Редакторские глаза уже скрылись за стеклами очков. Стекла поблескивают, бликуют, как у злого старичка на кладбище. Редакторские пальцы шевелятся, перебирая листы моей несчастной рукописи. Над редакторской головой восседает в золоченой раме Лев Николаевич Толстой. Взгляд его суров. Брови насуплены. Борода обильна и неопрятна. Старец внимательно глядит в затылок редактору. Тот, наверное, чувствует пристальность толстовского взгляда и потому ежеминутно передергивает плечами. Звонит телефон. Редакторская рука тянется к трубке и подносит ее к белому плоскому уху.
— …Разумеется! Никаких разговоров не может быть!

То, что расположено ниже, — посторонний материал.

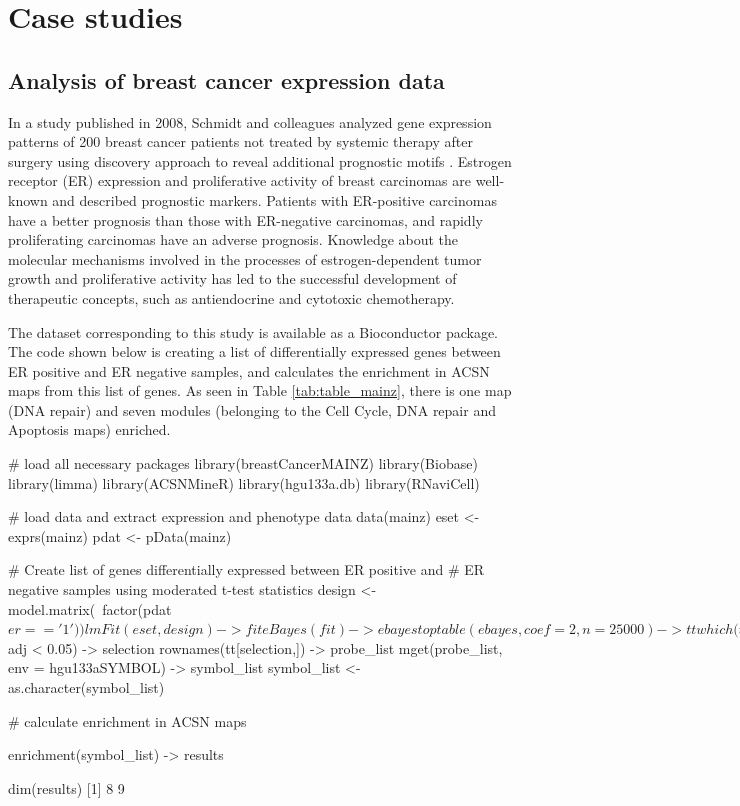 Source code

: \section[Case studies]{Case studies}

\subsection{Analysis of breast cancer expression data}
In a study published in 2008, Schmidt and colleagues analyzed gene expression
patterns of 200 breast cancer patients not treated by systemic therapy after
surgery using discovery approach to reveal additional prognostic motifs
\citep{schmidt2008humoral}. Estrogen receptor (ER) expression and proliferative
activity of breast carcinomas are well-known and described prognostic markers.
Patients with ER-positive carcinomas have a better prognosis than those with
ER-negative carcinomas, and rapidly proliferating carcinomas have an adverse
prognosis. Knowledge about the molecular mechanisms involved in the
processes of estrogen-dependent tumor growth and proliferative activity has led
to the successful development of therapeutic concepts, such as  antiendocrine and
cytotoxic chemotherapy. 

The dataset corresponding to this study is available as a Bioconductor package.
The code shown below is creating a list of differentially expressed genes
between ER positive and ER negative samples, and calculates the enrichment in
ACSN maps from this list of genes. As seen in Table \ref{tab:table_mainz},
there is one map (DNA repair) and seven modules (belonging to the Cell Cycle, DNA
repair and Apoptosis maps) enriched. 

\begin{example}
# load all necessary packages
library(breastCancerMAINZ)
library(Biobase)
library(limma)
library(ACSNMineR)
library(hgu133a.db)
library(RNaviCell)

# load data and extract expression and phenotype data 
data(mainz)
eset <- exprs(mainz)
pdat <- pData(mainz)

# Create list of genes differentially expressed between ER positive and 
# ER negative samples using moderated t-test statistics 
design <- model.matrix(~factor(pdat$er == '1'))
lmFit(eset, design) -> fit
eBayes(fit) -> ebayes
toptable(ebayes, coef=2,n=25000) -> tt
which(tt$adj < 0.05) -> selection
rownames(tt[selection,]) -> probe_list
mget(probe_list, env = hgu133aSYMBOL) -> symbol_list
symbol_list <- as.character(symbol_list)

# calculate enrichment in ACSN maps 

enrichment(symbol_list) -> results

dim(results)
[1] 8 9
\end{example}

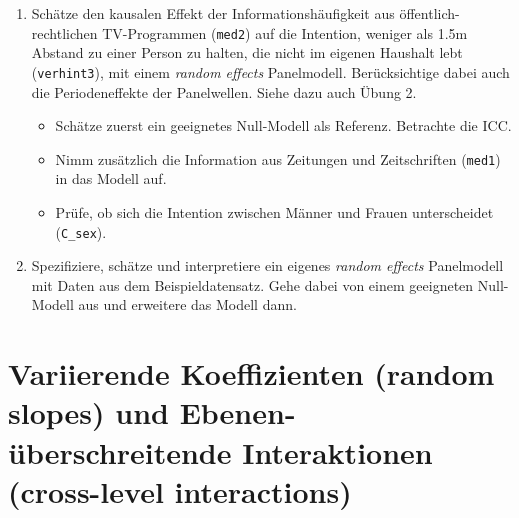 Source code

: \documentclass[
]{book}
\providecommand{\tightlist}{%
  \setlength{\itemsep}{0pt}\setlength{\parskip}{0pt}}
\begin{document}
\begin{enumerate}
\def\labelenumi{\arabic{enumi})}
\tightlist
\item
  Schätze den kausalen Effekt der Informationshäufigkeit aus öffentlich-rechtlichen TV-Programmen (\texttt{med2}) auf die Intention, weniger als 1.5m Abstand zu einer Person zu halten, die nicht im eigenen Haushalt lebt (\texttt{verhint3}), mit einem \emph{random effects} Panelmodell. Berücksichtige dabei auch die Periodeneffekte der Panelwellen. Siehe dazu auch Übung 2.

  \begin{itemize}
  \tightlist
  \item
    Schätze zuerst ein geeignetes Null-Modell als Referenz. Betrachte die ICC.
  \item
    Nimm zusätzlich die Information aus Zeitungen und Zeitschriften (\texttt{med1}) in das Modell auf.
  \item
    Prüfe, ob sich die Intention zwischen Männer und Frauen unterscheidet (\texttt{C\_sex}).
  \end{itemize}
\item
  Spezifiziere, schätze und interpretiere ein eigenes \emph{random effects} Panelmodell mit Daten aus dem Beispieldatensatz. Gehe dabei von einem geeigneten Null-Modell aus und erweitere das Modell dann.
\end{enumerate}

\hypertarget{variierende-koeffizienten-random-slopes-und-ebenen-uxfcberschreitende-interaktionen-cross-level-interactions}{%
\section{Variierende Koeffizienten (random slopes) und Ebenen-überschreitende Interaktionen (cross-level interactions)}\label{variierende-koeffizienten-random-slopes-und-ebenen-uxfcberschreitende-interaktionen-cross-level-interactions}}
\end{document}
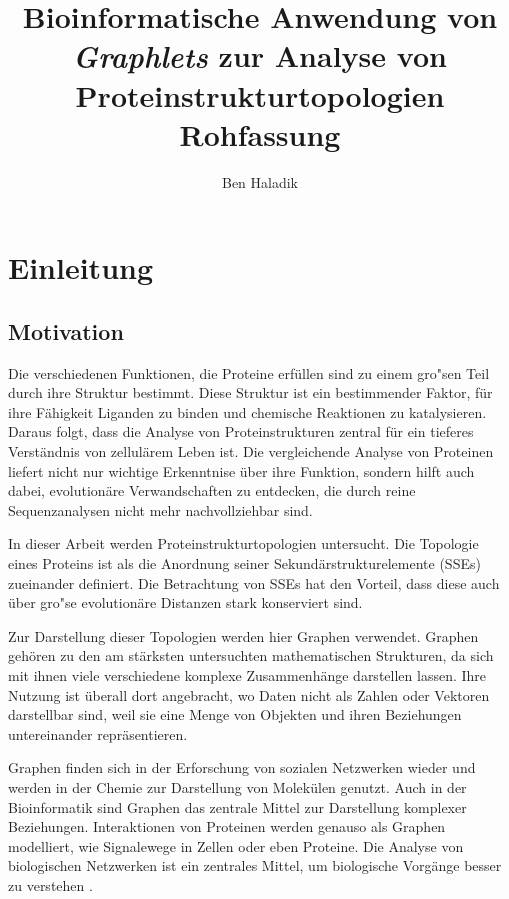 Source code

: \documentclass{report}
\author{Ben Haladik}
\title{Bioinformatische Anwendung von \textit{Graphlets} zur Analyse von Proteinstrukturtopologien \\ Rohfassung}
\begin{document}


\maketitle

\newpage

\tableofcontents

\newpage

\chapter{Einleitung}

\section{Motivation}


Die verschiedenen Funktionen, die Proteine erf\"ullen sind zu einem gro"sen Teil durch ihre Struktur bestimmt. Diese Struktur ist ein bestimmender Faktor, f\"ur ihre F\"ahigkeit Liganden zu binden und chemische Reaktionen zu katalysieren.
Daraus folgt, dass die Analyse von Proteinstrukturen zentral f\"ur ein tieferes Verst\"andnis von zellul\"arem Leben ist. Die vergleichende Analyse von Proteinen liefert nicht nur wichtige Erkenntnise \"uber ihre Funktion, sondern hilft auch dabei, evolution\"are Verwandschaften zu entdecken, die durch reine Sequenzanalysen nicht mehr nachvollziehbar sind.

In dieser Arbeit werden Proteinstrukturtopologien untersucht. Die Topologie eines Proteins ist als die Anordnung seiner Sekund\"arstrukturelemente (SSEs) zueinander definiert. Die Betrachtung von SSEs hat den Vorteil, dass diese auch \"uber gro"se evolution\"are Distanzen stark konserviert sind. 

Zur Darstellung dieser Topologien werden hier Graphen verwendet. Graphen geh\"oren zu den am st\"arksten untersuchten mathematischen Strukturen, da sich mit ihnen viele verschiedene komplexe Zusammenh\"ange darstellen lassen. Ihre Nutzung ist \"uberall dort angebracht, wo Daten nicht als Zahlen oder Vektoren darstellbar sind, weil sie eine Menge von Objekten und ihren Beziehungen untereinander repr\"asentieren.


Graphen finden sich in der Erforschung von sozialen Netzwerken wieder und werden in der Chemie zur Darstellung von Molek\"ulen genutzt. Auch in der Bioinformatik sind Graphen das zentrale Mittel zur Darstellung komplexer Beziehungen. Interaktionen von Proteinen werden genauso als Graphen modelliert, wie Signalewege in Zellen oder eben Proteine. Die Analyse von biologischen Netzwerken ist ein zentrales Mittel, um biologische Vorg\"ange besser zu verstehen \cite{junker2011analysis}.
\end{document}
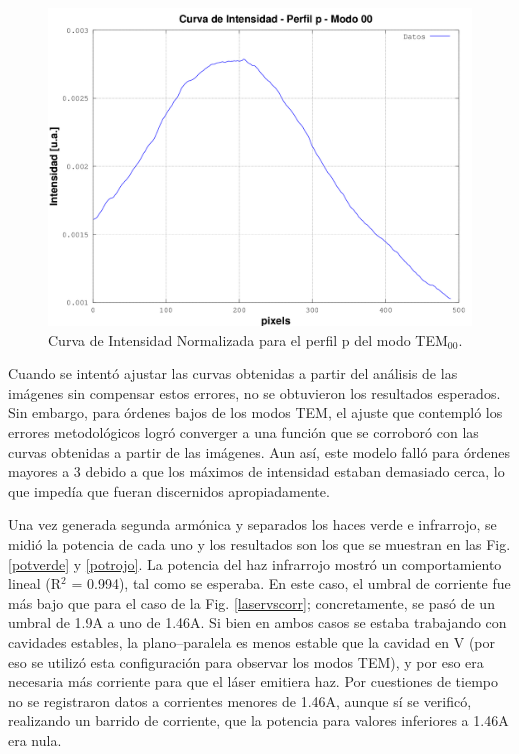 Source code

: \documentclass[10pt, a4paper]{article}%
\begin{document}
\begin{multicols}{2}
\begin{figure}[H]
    \centering    
    \includegraphics[scale=0.35]{Graficos/plt_int_tem00_perfil_p.png}
    \caption{Curva de Intensidad Normalizada para el perfil p del modo TEM$_{00}$.}
    \label{fig:int_modo_tem00}
\end{figure}



Cuando se intentó ajustar las curvas obtenidas a partir del análisis de las imágenes sin compensar estos errores, no se obtuvieron los resultados esperados. Sin embargo, para órdenes bajos de los modos TEM, el ajuste que contempló los errores metodológicos logró converger a una función que se corroboró con las curvas obtenidas a partir de las imágenes. Aun así, este modelo falló para órdenes mayores a 3 debido a que los máximos de intensidad estaban demasiado cerca, lo que impedía que fueran discernidos apropiadamente.

Una vez generada segunda armónica y separados los haces verde e infrarrojo, se midió la potencia de cada uno y los resultados son los que se muestran en las Fig. \ref{potverde} y \ref{potrojo}. La potencia del haz infrarrojo mostró un comportamiento lineal (R$^2$ = 0.994), tal como se esperaba. En este caso, el umbral de corriente fue más bajo que para el caso de la Fig. \ref{laservscorr}; concretamente, se pasó de un umbral de 1.9A a uno de 1.46A. Si bien en ambos casos se estaba trabajando con cavidades estables, la plano--paralela es menos estable que la cavidad en V (por eso se utilizó esta configuración para observar los modos TEM), y por eso era necesaria más corriente para que el láser emitiera haz. Por cuestiones de tiempo no se registraron datos a corrientes menores de 1.46A, aunque sí se verificó, realizando un barrido de corriente, que la potencia para valores inferiores a 1.46A era nula. 


\end{multicols}
\end{document}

Пусть скажет спасибо, что мы… Ведь можно было бы вообще… Да, да, сейчас приду!
Редакторская спина распрямляется, и редактор встает. Оказывается, он невысок, щупловат и лишен приличествующей его положению солидности. Ладонь редактора протягивается ко мне.
Выхожу на проспект и сворачиваю на набережную канала. Не торопясь, двигаюсь к возвышающейся вперели цветистой, московского типа церкви, которая, не уместившись на суше, сползла с берега на воду, точнее — на лед, засыпанный собранным на улицах грязным снегом. Дойдя до горбатого мостика с фонарями, перехожу на другой берег и продолжаю двигаться вперед, разглядывая на ходу разноцветные главы причудливого храма. Его кресты сияют золотом на фоне все еще голубого, хотя уже и не столь прозрачного, тускнеющего неба.
Мне не везет. Мне жестоко не везет. Меня вроде бы печатают, а вроде бы и нет. Меня печатают чуть-чуть, едва-едва. Создается лишь видимость, что меня печатают. Редакторы журналов и издательств приветливо улыбаются, дружески смотрят мне прямо в глаза, участливо интересуются моими литературными делами и дают мне обещания. Но, глядя мне в глаза, они умудряются одновременно глядеть сквозь меня куда-то вдаль. Вдали, за моей спиной, всегда оказывается что-то очень важное, привлекающее редакторское внимание. Иногда я быстро оглядываюсь, чтобы заметить это важное. Но, увы, не замечаю ничего существенного. И недоумеваю.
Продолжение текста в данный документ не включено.